GIVEN ENTRIES:
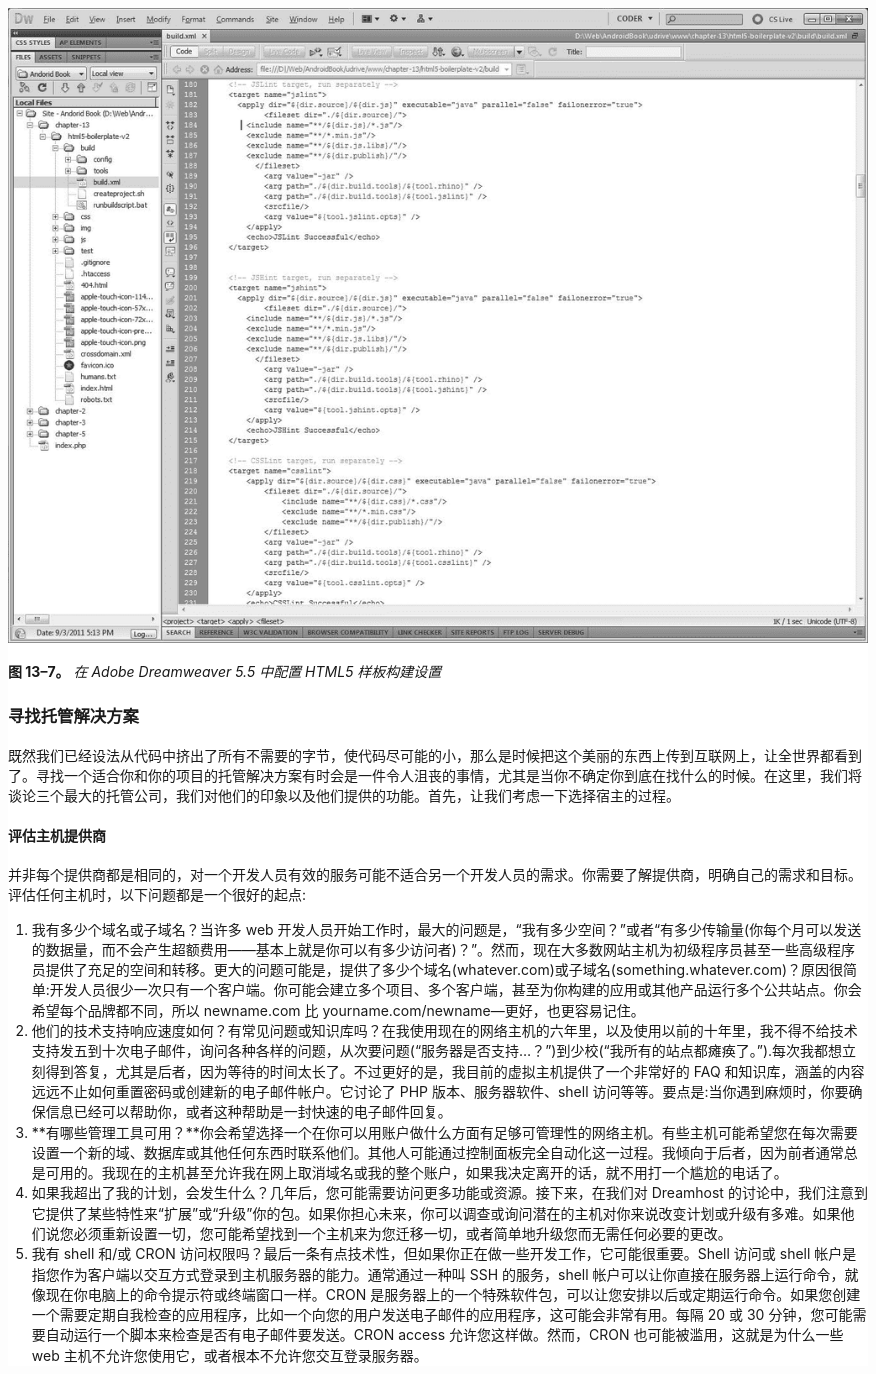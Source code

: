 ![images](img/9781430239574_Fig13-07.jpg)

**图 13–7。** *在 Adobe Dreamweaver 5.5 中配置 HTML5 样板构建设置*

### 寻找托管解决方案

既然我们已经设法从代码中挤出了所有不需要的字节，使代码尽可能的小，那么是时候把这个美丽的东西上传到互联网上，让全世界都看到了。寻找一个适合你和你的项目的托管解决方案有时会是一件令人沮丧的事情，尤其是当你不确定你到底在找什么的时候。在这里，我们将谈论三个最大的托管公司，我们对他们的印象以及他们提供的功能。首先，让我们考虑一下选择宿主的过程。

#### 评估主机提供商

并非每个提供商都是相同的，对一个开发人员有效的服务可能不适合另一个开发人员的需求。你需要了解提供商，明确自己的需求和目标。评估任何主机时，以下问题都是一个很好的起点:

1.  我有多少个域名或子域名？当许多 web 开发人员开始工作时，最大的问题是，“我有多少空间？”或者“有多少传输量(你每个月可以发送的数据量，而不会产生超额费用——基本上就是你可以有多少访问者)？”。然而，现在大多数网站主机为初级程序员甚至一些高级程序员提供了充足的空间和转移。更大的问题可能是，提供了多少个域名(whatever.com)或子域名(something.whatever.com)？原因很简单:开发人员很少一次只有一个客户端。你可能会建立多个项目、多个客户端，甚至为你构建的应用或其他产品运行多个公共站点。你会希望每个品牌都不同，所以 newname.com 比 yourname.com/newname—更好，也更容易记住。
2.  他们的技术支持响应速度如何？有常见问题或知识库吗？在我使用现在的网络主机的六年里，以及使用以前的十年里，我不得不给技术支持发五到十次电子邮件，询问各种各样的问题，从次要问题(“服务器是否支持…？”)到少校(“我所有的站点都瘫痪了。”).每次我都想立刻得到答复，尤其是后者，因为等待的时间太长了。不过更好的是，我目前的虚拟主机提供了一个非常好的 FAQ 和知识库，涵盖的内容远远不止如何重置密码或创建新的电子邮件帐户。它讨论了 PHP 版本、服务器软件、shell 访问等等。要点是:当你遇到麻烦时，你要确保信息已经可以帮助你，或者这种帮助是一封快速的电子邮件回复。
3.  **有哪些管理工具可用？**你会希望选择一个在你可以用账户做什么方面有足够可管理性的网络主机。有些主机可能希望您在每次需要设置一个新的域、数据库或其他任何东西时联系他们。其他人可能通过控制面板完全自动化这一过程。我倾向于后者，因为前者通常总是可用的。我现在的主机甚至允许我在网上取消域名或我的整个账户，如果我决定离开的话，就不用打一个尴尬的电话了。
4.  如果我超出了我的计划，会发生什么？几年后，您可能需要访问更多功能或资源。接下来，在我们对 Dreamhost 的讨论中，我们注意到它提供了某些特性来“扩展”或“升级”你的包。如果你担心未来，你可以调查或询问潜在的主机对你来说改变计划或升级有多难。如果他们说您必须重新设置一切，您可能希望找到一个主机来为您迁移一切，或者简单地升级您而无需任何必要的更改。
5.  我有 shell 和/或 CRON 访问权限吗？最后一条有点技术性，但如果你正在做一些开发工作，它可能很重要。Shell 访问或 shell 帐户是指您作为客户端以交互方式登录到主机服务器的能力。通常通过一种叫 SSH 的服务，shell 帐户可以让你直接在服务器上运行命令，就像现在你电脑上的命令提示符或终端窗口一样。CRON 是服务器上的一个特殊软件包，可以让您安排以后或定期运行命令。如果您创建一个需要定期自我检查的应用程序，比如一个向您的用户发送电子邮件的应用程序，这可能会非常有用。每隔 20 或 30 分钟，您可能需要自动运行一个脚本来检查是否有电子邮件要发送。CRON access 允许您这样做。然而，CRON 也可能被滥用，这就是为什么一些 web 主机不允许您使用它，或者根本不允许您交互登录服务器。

WORK REQUIRED: Would you please write out, exactly and with no other lines, the stretch of the listing above from the line containing "既然我们已经设法从代码中挤出" through the line containing "newname.com 比 yourname.com/newname—更好，也更容易记住。"?

ANSWER TO THE EXERCISE:
既然我们已经设法从代码中挤出了所有不需要的字节，使代码尽可能的小，那么是时候把这个美丽的东西上传到互联网上，让全世界都看到了。寻找一个适合你和你的项目的托管解决方案有时会是一件令人沮丧的事情，尤其是当你不确定你到底在找什么的时候。在这里，我们将谈论三个最大的托管公司，我们对他们的印象以及他们提供的功能。首先，让我们考虑一下选择宿主的过程。

#### 评估主机提供商

并非每个提供商都是相同的，对一个开发人员有效的服务可能不适合另一个开发人员的需求。你需要了解提供商，明确自己的需求和目标。评估任何主机时，以下问题都是一个很好的起点:

1.  我有多少个域名或子域名？当许多 web 开发人员开始工作时，最大的问题是，“我有多少空间？”或者“有多少传输量(你每个月可以发送的数据量，而不会产生超额费用——基本上就是你可以有多少访问者)？”。然而，现在大多数网站主机为初级程序员甚至一些高级程序员提供了充足的空间和转移。更大的问题可能是，提供了多少个域名(whatever.com)或子域名(something.whatever.com)？原因很简单:开发人员很少一次只有一个客户端。你可能会建立多个项目、多个客户端，甚至为你构建的应用或其他产品运行多个公共站点。你会希望每个品牌都不同，所以 newname.com 比 yourname.com/newname—更好，也更容易记住。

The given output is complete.